<<<<
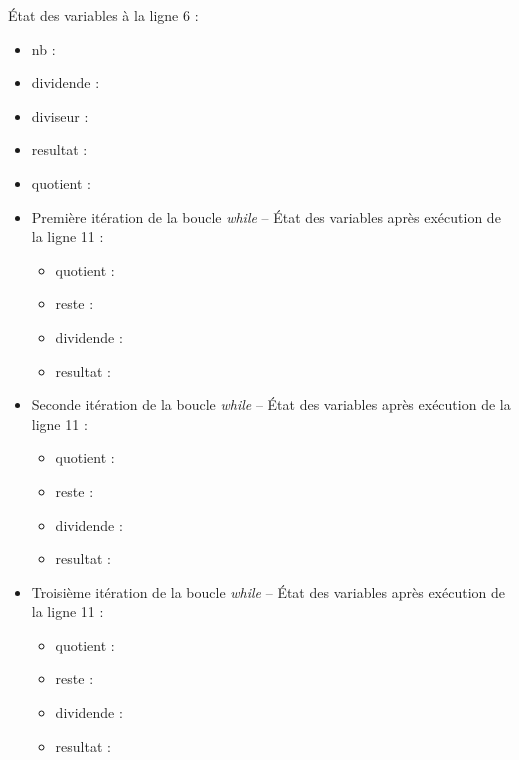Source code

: \documentclass[10pt]{article}
\begin{document}
État des variables à la ligne 6 :
\begin{itemize}
\item \textsf{nb} : \dotfill
\item \textsf{dividende} : \dotfill
\item \textsf{diviseur} : \dotfill
\item \textsf{resultat} : \dotfill
\item \textsf{quotient} : \dotfill
\end{itemize}

\vspace{.5cm}
\begin{itemize}
\item Première itération de la boucle \textsl{while} -- État des variables après exécution de la ligne 11 :
\begin{itemize}
\item \textsf{quotient} : \dotfill
\item \textsf{reste} : \dotfill
\item \textsf{dividende} : \dotfill
\item \textsf{resultat} : \dotfill
\end{itemize}
\end{itemize}

\vspace{.5cm}
\begin{itemize}
\item Seconde itération de la boucle \textsl{while} -- État des variables après exécution de la ligne 11 :
\begin{itemize}
\item \textsf{quotient} : \dotfill
\item \textsf{reste} : \dotfill
\item \textsf{dividende} : \dotfill
\item \textsf{resultat} : \dotfill
\end{itemize}
\end{itemize}


\vspace{.5cm}
\begin{itemize}
\item Troisième itération de la boucle \textsl{while} -- État des variables après exécution de la ligne 11 :
\begin{itemize}
\item \textsf{quotient} : \dotfill
\item \textsf{reste} : \dotfill
\item \textsf{dividende} : \dotfill
\item \textsf{resultat} : \dotfill
\end{itemize}
\end{itemize}
\end{document}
>>>>
● **WHAT IS REQUIRED**
Please output all of the entries exactly as they appear, with no pictures.

● **RESPONSE BOX**
Source code

: \documentclass[10pt]{article}
\begin{document}
État des variables à la ligne 6 :
\begin{itemize}
\item \textsf{nb} : \dotfill
\item \textsf{dividende} : \dotfill
\item \textsf{diviseur} : \dotfill
\item \textsf{resultat} : \dotfill
\item \textsf{quotient} : \dotfill
\end{itemize}

\vspace{.5cm}
\begin{itemize}
\item Première itération de la boucle \textsl{while} -- État des variables après exécution de la ligne 11 :
\begin{itemize}
\item \textsf{quotient} : \dotfill
\item \textsf{reste} : \dotfill
\item \textsf{dividende} : \dotfill
\item \textsf{resultat} : \dotfill
\end{itemize}
\end{itemize}

\vspace{.5cm}
\begin{itemize}
\item Seconde itération de la boucle \textsl{while} -- État des variables après exécution de la ligne 11 :
\begin{itemize}
\item \textsf{quotient} : \dotfill
\item \textsf{reste} : \dotfill
\item \textsf{dividende} : \dotfill
\item \textsf{resultat} : \dotfill
\end{itemize}
\end{itemize}


\vspace{.5cm}
\begin{itemize}
\item Troisième itération de la boucle \textsl{while} -- État des variables après exécution de la ligne 11 :
\begin{itemize}
\item \textsf{quotient} : \dotfill
\item \textsf{reste} : \dotfill
\item \textsf{dividende} : \dotfill
\item \textsf{resultat} : \dotfill
\end{itemize}
\end{itemize}
\end{document}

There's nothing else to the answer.